EXTRACTED INFORMATION section start

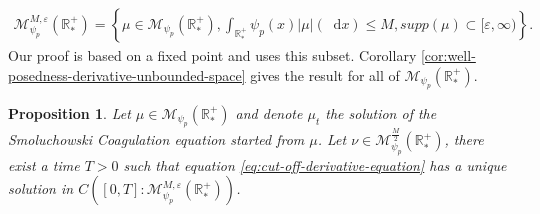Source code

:\documentclass[11pt,a4paper]{article}
\newcommand{\RRP}{\mathbb{R}^+_*}
\newcommand{\MC}{\mathcal{M}}
\newcommand{\dd}{\mathop{}\!\mathrm{d}}
\newtheorem{proposition}[theorem]{Proposition}
\begin{document}
\begin{align*}
    \MC^{M,\varepsilon}_{\psi_p}\left(\RRP\right) = \left\lbrace \mu \in \MC_{\psi_p}\left(\RRP\right), \int_{\RRP} \psi_p(x)|\mu|(\dd x) \leq M, supp(\mu) \subset [\varepsilon,\infty) \right\rbrace.
\end{align*}
Our proof is based on a fixed point and uses this subset. Corollary \ref{cor:well-posedness-derivative-unbounded-space} gives the result for all of $\MC_{\psi_p}\left(\RRP\right)$.
\begin{proposition}\label{prop:well-posedness-derivative-cutoff-bounded}
    Let $\mu \in \MC_{\psi_p}\left(\RRP\right) $ and denote $\mu_t$ the solution of the Smoluchowski Coagulation equation started from $\mu$. Let $\nu \in \MC^{\frac{M}{2}}_{\psi_p}\left(\RRP\right)$, there exist a time $T> 0$ such that equation \eqref{eq:cut-off-derivative-equation} has a unique solution in $C\left([0,T]:\MC^{M,\varepsilon}_{\psi_p}\left(\RRP\right) \right)$.
\end{proposition}
\end{document}
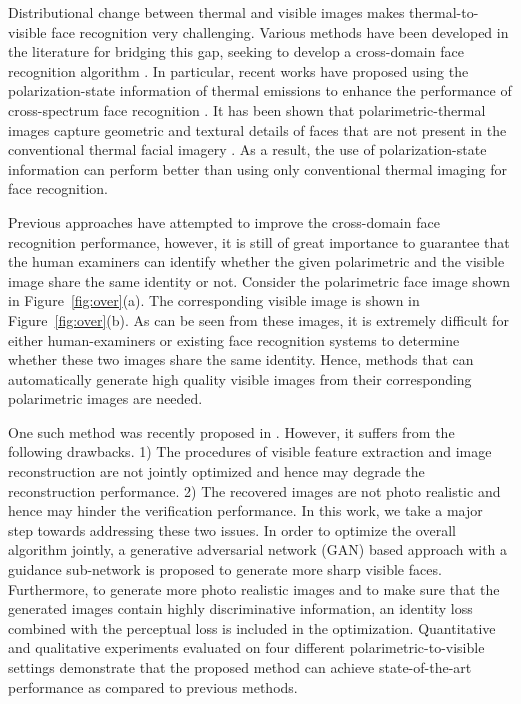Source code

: \documentclass[10pt,twocolumn,letterpaper]{article}
\begin{document}
Distributional change between thermal and visible images makes thermal-to-visible face recognition very challenging.  Various methods have been developed in the literature for bridging this gap, seeking to develop a cross-domain face recognition algorithm \cite{cross_domain3,face_cross1,face_cross2,cross_5}.  In particular, recent works have proposed using the polarization-state information of thermal emissions to enhance the performance of cross-spectrum face recognition \cite{ ijcb_datasets2, btas_2016, ijcb_datasets}.  It has been shown that polarimetric-thermal images capture geometric and textural details of faces that are not present in the conventional thermal facial imagery \cite{ijcb_datasets}.    As a result, the use of polarization-state information can perform better than using only conventional thermal imaging for face recognition.



Previous approaches have attempted to improve the cross-domain face recognition performance, however, it is still of great importance to guarantee that the human examiners can identify whether the given polarimetric and the visible image share the same identity or not.  Consider the polarimetric face image shown in Figure~\ref{fig:over}(a).  The corresponding visible image is shown in Figure~\ref{fig:over}(b).  As can be seen from these images, it is extremely difficult for either human-examiners or existing face  recognition systems to determine whether these two images share the same identity.   Hence, methods that can automatically generate high quality visible images from their corresponding polarimetric images are needed.  


One such method was recently proposed in \cite{btas_2016}.    However, it suffers from the following drawbacks.  1) The procedures of visible feature extraction and image reconstruction are not jointly optimized and hence may degrade the reconstruction performance.  2) The recovered images are not photo realistic and hence may hinder the verification performance.   In this work,  we take a major step towards  addressing these two issues.  In order to optimize the overall algorithm jointly, a generative adversarial network (GAN) based approach with a guidance sub-network is proposed to generate more sharp visible faces.  Furthermore, to generate more photo realistic images and to make sure that the generated images contain highly discriminative information, an identity loss combined with the perceptual loss is included in the optimization.  Quantitative and qualitative experiments evaluated on  four different polarimetric-to-visible settings demonstrate that the proposed method can achieve state-of-the-art performance as compared to previous methods.   
\end{document}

EXTRACTED INFORMATION section end

GOAL OF THE EXERCISE:
Write out exactly the opening lines of the data, stopping after the line that holds "Distributional change between". Exclude pictures.

ANSWER TO THE EXERCISE:
Source code

:\documentclass[11pt,a4paper]{article}
\newcommand{\RRP}{\mathbb{R}^+_*}
\newcommand{\MC}{\mathcal{M}}
\newcommand{\dd}{\mathop{}\!\mathrm{d}}
\newtheorem{proposition}[theorem]{Proposition}
\begin{document}
\begin{align*}
    \MC^{M,\varepsilon}_{\psi_p}\left(\RRP\right) = \left\lbrace \mu \in \MC_{\psi_p}\left(\RRP\right), \int_{\RRP} \psi_p(x)|\mu|(\dd x) \leq M, supp(\mu) \subset [\varepsilon,\infty) \right\rbrace.
\end{align*}
Our proof is based on a fixed point and uses this subset. Corollary \ref{cor:well-posedness-derivative-unbounded-space} gives the result for all of $\MC_{\psi_p}\left(\RRP\right)$.
\begin{proposition}\label{prop:well-posedness-derivative-cutoff-bounded}
    Let $\mu \in \MC_{\psi_p}\left(\RRP\right) $ and denote $\mu_t$ the solution of the Smoluchowski Coagulation equation started from $\mu$. Let $\nu \in \MC^{\frac{M}{2}}_{\psi_p}\left(\RRP\right)$, there exist a time $T> 0$ such that equation \eqref{eq:cut-off-derivative-equation} has a unique solution in $C\left([0,T]:\MC^{M,\varepsilon}_{\psi_p}\left(\RRP\right) \right)$.
\end{proposition}
\end{document}
Source code

: \documentclass[10pt,twocolumn,letterpaper]{article}
\begin{document}
Distributional change between thermal and visible images makes thermal-to-visible face recognition very challenging.  Various methods have been developed in the literature for bridging this gap, seeking to develop a cross-domain face recognition algorithm \cite{cross_domain3,face_cross1,face_cross2,cross_5}.  In particular, recent works have proposed using the polarization-state information of thermal emissions to enhance the performance of cross-spectrum face recognition \cite{ ijcb_datasets2, btas_2016, ijcb_datasets}.  It has been shown that polarimetric-thermal images capture geometric and textural details of faces that are not present in the conventional thermal facial imagery \cite{ijcb_datasets}.    As a result, the use of polarization-state information can perform better than using only conventional thermal imaging for face recognition.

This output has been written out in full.